The Canadian Radio-television and Telecommunications Commission (CRTC) today failed to fulfill its responsibility to maintain a healthy broadcast system that serves the interests of Canadians.
In its new framework for conventional broadcasting, the CRTC has allowed private broadcasters to negotiate a fair value for their signals with cable and satellite companies, but denied that same right to CBC/Radio-Canada. This is a piecemeal decision that deals with the decline in advertising for private broadcasters but not for CBC/Radio-Canada whose television budgets are 40 to 50 per cent dependent on commercial revenues. The decision recognises the market fragmentation that is harming private conventional broadcasters but is wilfully blind to the fact that CBC/Radio-Canada is subject to the same pressures.
Denying CBC/Radio-Canada access to the same revenue streams as other conventional broadcasters means that the CRTC has accepted that CBC/Radio-Canada’s budget and services should be reduced, and that the services offered by the public broadcaster are less important than those of the private broadcasters.
“The CRTC’s decision defies logic,” said Hubert T. Lacroix, President and CEO of CBC/Radio-Canada. “The Commission wants to save Canadian programming.
CBC/Radio-Canada invests more in Canadian programming than all of the other broadcasters combined. Denying us the same rights held by every other broadcaster in this country means that this supposed solution will not apply to over half of the Canadian content produced and aired in this country – over $650 million last year alone. This will solve the economic problems of private sector players but will not bring the system back into balance. It leaves the player who delivers more than anyone else in the system without a viable business model.”
Since the advent of television in 1952, successive governments have determined that Canada’s public broadcaster would subsist on a mix of public and commercial revenue. The CRTC has itself encouraged CBC/Radio-Canada to pursue commercial revenues in order to fulfill its mandate and conditions of licence. Like the private broadcasters,
CBC/Radio-Canada is dependent on advertising revenues to provide its services and is being severely affected by a their decline.

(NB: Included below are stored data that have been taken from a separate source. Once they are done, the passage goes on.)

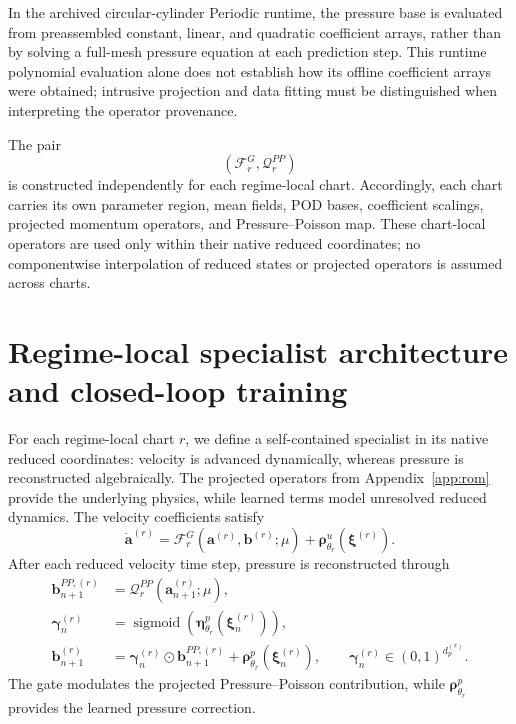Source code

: \documentclass{article}
\providecommand{\DIFaddtex}[1]{{\protect\color{blue} \sf #1}} %
\providecommand{\DIFaddbegin}{} %
\providecommand{\DIFaddend}{} %
\providecommand{\DIFadd}[1]{\texorpdfstring{\DIFaddtex{#1}}{#1}} %
\providecommand{\DIFaddincludegraphics}[2][]{{\color{blue}\fbox{\DIFOincludegraphics[#1]{#2}}}} %
\DeclareRobustCommand{\DIFaddbegin}{\DIFOaddbegin \let\includegraphics\DIFaddincludegraphics} %
\DeclareRobustCommand{\DIFaddend}{\DIFOaddend \let\includegraphics\DIFOincludegraphics} %
\begin{document}
\DIFaddbegin \DIFadd{In the archived circular-cylinder Periodic runtime, the pressure base is evaluated from preassembled constant, linear, and quadratic coefficient arrays, rather than by solving a full-mesh pressure equation at each prediction step. This runtime polynomial evaluation alone does not establish how its offline coefficient arrays were obtained; intrusive projection and data fitting must be distinguished when interpreting the operator provenance.
}

\DIFaddend The pair
\begin{equation}
    \left(
        \mathcal F_r^G,
        \mathcal Q_r^{PP}
    \right)
\end{equation}
is constructed independently for each regime-local chart.
Accordingly, each chart carries its own parameter region, mean fields,
POD bases, coefficient scalings, projected momentum operators, and
Pressure--Poisson map.
These chart-local operators are used only within their native reduced
coordinates; no componentwise interpolation of reduced states or projected
operators is assumed across charts.


\section{Regime-local specialist architecture and closed-loop training}
\label{app:specialists}

For each regime-local chart $r$, we define a self-contained 
specialist in its native reduced coordinates: velocity is advanced
dynamically, whereas pressure is reconstructed algebraically.
The projected operators from Appendix~\ref{app:rom} provide the underlying physics, while learned terms model unresolved reduced dynamics. The velocity coefficients satisfy
\begin{equation}
  \dot{\bm a}^{(r)}
  =
  \mathcal F_r^G
  \left(
    \bm a^{(r)},\bm b^{(r)};\mu
  \right)
  +
  \bm\rho^u_{\theta_r}
  \left(
    \bm\xi^{(r)}
  \right).
  \label{eq:app_hybrid_velocity_rhs}
\end{equation}
After each reduced velocity time step, pressure is reconstructed through
\begin{align}
  \bm b_{n+1}^{PP,(r)}
  &=
  \mathcal Q_r^{PP}
  \left(
    \bm a_{n+1}^{(r)};\mu
  \right),
  \nonumber\\
  \bm\gamma_n^{(r)}
  &=
  \operatorname{sigmoid}
  \left(
    \bm\eta^p_{\theta_r}
    (\bm\xi_n^{(r)})
  \right),
  \nonumber\\
  \bm b_{n+1}^{(r)}
  &=
  \bm\gamma_n^{(r)}
  \odot
  \bm b_{n+1}^{PP,(r)}
  +
  \bm\rho^p_{\theta_r}
  (\bm\xi_n^{(r)}),
  \qquad
  \bm\gamma_n^{(r)}
  \in(0,1)^{d_p^{(r)}}.
  \label{eq:app_pressure_closure}
\end{align}
The gate modulates the projected Pressure--Poisson contribution, while
$\bm\rho^p_{\theta_r}$ provides the learned pressure correction.
\end{document}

“We’ve been evaluating the potential repercussions of a decision like this for several months now,” continued Lacroix. “One thing is clear: this will force us to cut programs and services, and our ability to fulfill our mandate has been compromised. The independent production sector, the cultural community, and the public will all suffer as a consequence. But we need to study the decision in more detail and present a plan of action to our Board before I can share more.”